[The task] Return only this: the line with "чем 50 настоящих." and all the lines that follow it below, through the final one, exactly as they are.

(Pictures paired with source code)
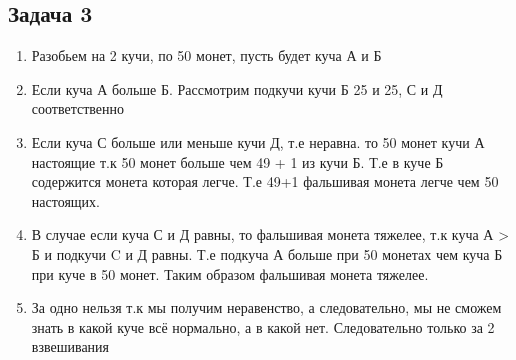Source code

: \documentclass[a4paper,12pt]{article}
\begin{document}
\subsection{Задача 3}
\begin{enumerate}
    \item Разобьем на 2 кучи, по 50 монет, пусть будет куча А и Б
    \item Если куча А больше Б. Рассмотрим подкучи кучи Б 25 и 25, С и Д соответственно
    \item Если куча С больше или меньше кучи Д, т.е неравна. то 50 монет кучи А настоящие т.к 50 монет больше чем 49 + 1 из кучи Б. Т.е в куче Б содержится монета которая легче. Т.е 49+1 фальшивая монета легче чем 50 настоящих.
    \item В случае если куча С и Д равны, то фальшивая монета тяжелее, т.к куча А > Б и подкучи C и Д равны. Т.е подкуча А больше при 50 монетах чем куча Б при куче в 50 монет. Таким образом фальшивая монета тяжелее.
    \item За одно нельзя т.к мы получим неравенство, а следовательно, мы не сможем знать в какой куче всё нормально, а в какой нет. Следовательно только за 2 взвешивания
\end{enumerate}
\end{document}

[Solution below]
    \item Если куча С больше или меньше кучи Д, т.е неравна. то 50 монет кучи А настоящие т.к 50 монет больше чем 49 + 1 из кучи Б. Т.е в куче Б содержится монета которая легче. Т.е 49+1 фальшивая монета легче чем 50 настоящих.
    \item В случае если куча С и Д равны, то фальшивая монета тяжелее, т.к куча А > Б и подкучи C и Д равны. Т.е подкуча А больше при 50 монетах чем куча Б при куче в 50 монет. Таким образом фальшивая монета тяжелее.
    \item За одно нельзя т.к мы получим неравенство, а следовательно, мы не сможем знать в какой куче всё нормально, а в какой нет. Следовательно только за 2 взвешивания
\end{enumerate}
\end{document}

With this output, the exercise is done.